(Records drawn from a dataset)
╔══

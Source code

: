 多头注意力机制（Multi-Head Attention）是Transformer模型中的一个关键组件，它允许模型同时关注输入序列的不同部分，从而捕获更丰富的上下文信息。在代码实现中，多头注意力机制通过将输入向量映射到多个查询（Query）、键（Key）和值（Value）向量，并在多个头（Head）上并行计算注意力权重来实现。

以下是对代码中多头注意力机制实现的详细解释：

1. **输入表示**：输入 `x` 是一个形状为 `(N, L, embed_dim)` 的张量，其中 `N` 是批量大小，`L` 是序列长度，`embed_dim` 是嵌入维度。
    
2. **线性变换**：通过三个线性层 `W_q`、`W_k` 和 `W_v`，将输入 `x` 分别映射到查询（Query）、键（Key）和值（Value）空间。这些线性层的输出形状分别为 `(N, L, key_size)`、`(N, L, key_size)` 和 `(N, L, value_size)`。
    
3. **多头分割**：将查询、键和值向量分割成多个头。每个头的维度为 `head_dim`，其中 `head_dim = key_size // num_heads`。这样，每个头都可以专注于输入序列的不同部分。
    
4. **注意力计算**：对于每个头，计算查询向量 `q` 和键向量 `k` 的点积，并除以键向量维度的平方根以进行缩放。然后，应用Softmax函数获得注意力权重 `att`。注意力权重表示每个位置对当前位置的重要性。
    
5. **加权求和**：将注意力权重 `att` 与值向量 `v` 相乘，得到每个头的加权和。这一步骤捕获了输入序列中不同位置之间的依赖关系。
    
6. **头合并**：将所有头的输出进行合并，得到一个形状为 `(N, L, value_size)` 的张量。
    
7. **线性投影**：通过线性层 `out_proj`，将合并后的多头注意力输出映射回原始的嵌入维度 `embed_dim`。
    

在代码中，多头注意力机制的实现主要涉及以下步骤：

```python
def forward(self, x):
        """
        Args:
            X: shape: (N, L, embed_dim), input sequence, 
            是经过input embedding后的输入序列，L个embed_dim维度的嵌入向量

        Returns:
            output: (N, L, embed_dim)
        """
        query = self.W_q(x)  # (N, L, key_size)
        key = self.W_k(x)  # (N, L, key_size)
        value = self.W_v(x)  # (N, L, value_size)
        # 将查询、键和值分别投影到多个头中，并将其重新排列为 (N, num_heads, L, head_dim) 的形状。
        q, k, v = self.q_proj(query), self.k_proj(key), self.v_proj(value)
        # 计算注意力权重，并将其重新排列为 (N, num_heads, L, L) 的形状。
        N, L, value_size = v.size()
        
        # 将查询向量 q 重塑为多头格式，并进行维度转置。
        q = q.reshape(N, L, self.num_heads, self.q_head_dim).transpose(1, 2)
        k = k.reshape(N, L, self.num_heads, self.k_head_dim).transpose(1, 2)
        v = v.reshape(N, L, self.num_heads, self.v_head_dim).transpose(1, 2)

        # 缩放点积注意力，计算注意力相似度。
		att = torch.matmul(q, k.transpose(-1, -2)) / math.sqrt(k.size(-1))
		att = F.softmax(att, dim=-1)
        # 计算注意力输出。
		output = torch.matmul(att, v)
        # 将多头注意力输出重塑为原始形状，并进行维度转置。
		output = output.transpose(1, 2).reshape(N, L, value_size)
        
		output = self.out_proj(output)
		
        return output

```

╚══

PROMPT - Keep the wording exact. Give all of the records again.

WRITTEN SOLUTION -
Source code

: 多头注意力机制（Multi-Head Attention）是Transformer模型中的一个关键组件，它允许模型同时关注输入序列的不同部分，从而捕获更丰富的上下文信息。在代码实现中，多头注意力机制通过将输入向量映射到多个查询（Query）、键（Key）和值（Value）向量，并在多个头（Head）上并行计算注意力权重来实现。

以下是对代码中多头注意力机制实现的详细解释：

1. **输入表示**：输入 `x` 是一个形状为 `(N, L, embed_dim)` 的张量，其中 `N` 是批量大小，`L` 是序列长度，`embed_dim` 是嵌入维度。
    
2. **线性变换**：通过三个线性层 `W_q`、`W_k` 和 `W_v`，将输入 `x` 分别映射到查询（Query）、键（Key）和值（Value）空间。这些线性层的输出形状分别为 `(N, L, key_size)`、`(N, L, key_size)` 和 `(N, L, value_size)`。
    
3. **多头分割**：将查询、键和值向量分割成多个头。每个头的维度为 `head_dim`，其中 `head_dim = key_size // num_heads`。这样，每个头都可以专注于输入序列的不同部分。
    
4. **注意力计算**：对于每个头，计算查询向量 `q` 和键向量 `k` 的点积，并除以键向量维度的平方根以进行缩放。然后，应用Softmax函数获得注意力权重 `att`。注意力权重表示每个位置对当前位置的重要性。
    
5. **加权求和**：将注意力权重 `att` 与值向量 `v` 相乘，得到每个头的加权和。这一步骤捕获了输入序列中不同位置之间的依赖关系。
    
6. **头合并**：将所有头的输出进行合并，得到一个形状为 `(N, L, value_size)` 的张量。
    
7. **线性投影**：通过线性层 `out_proj`，将合并后的多头注意力输出映射回原始的嵌入维度 `embed_dim`。
    

在代码中，多头注意力机制的实现主要涉及以下步骤：

```python
def forward(self, x):
        """
        Args:
            X: shape: (N, L, embed_dim), input sequence, 
            是经过input embedding后的输入序列，L个embed_dim维度的嵌入向量

        Returns:
            output: (N, L, embed_dim)
        """
        query = self.W_q(x)  # (N, L, key_size)
        key = self.W_k(x)  # (N, L, key_size)
        value = self.W_v(x)  # (N, L, value_size)
        # 将查询、键和值分别投影到多个头中，并将其重新排列为 (N, num_heads, L, head_dim) 的形状。
        q, k, v = self.q_proj(query), self.k_proj(key), self.v_proj(value)
        # 计算注意力权重，并将其重新排列为 (N, num_heads, L, L) 的形状。
        N, L, value_size = v.size()
        
        # 将查询向量 q 重塑为多头格式，并进行维度转置。
        q = q.reshape(N, L, self.num_heads, self.q_head_dim).transpose(1, 2)
        k = k.reshape(N, L, self.num_heads, self.k_head_dim).transpose(1, 2)
        v = v.reshape(N, L, self.num_heads, self.v_head_dim).transpose(1, 2)

        # 缩放点积注意力，计算注意力相似度。
		att = torch.matmul(q, k.transpose(-1, -2)) / math.sqrt(k.size(-1))
		att = F.softmax(att, dim=-1)
        # 计算注意力输出。
		output = torch.matmul(att, v)
        # 将多头注意力输出重塑为原始形状，并进行维度转置。
		output = output.transpose(1, 2).reshape(N, L, value_size)
        
		output = self.out_proj(output)
		
        return output

```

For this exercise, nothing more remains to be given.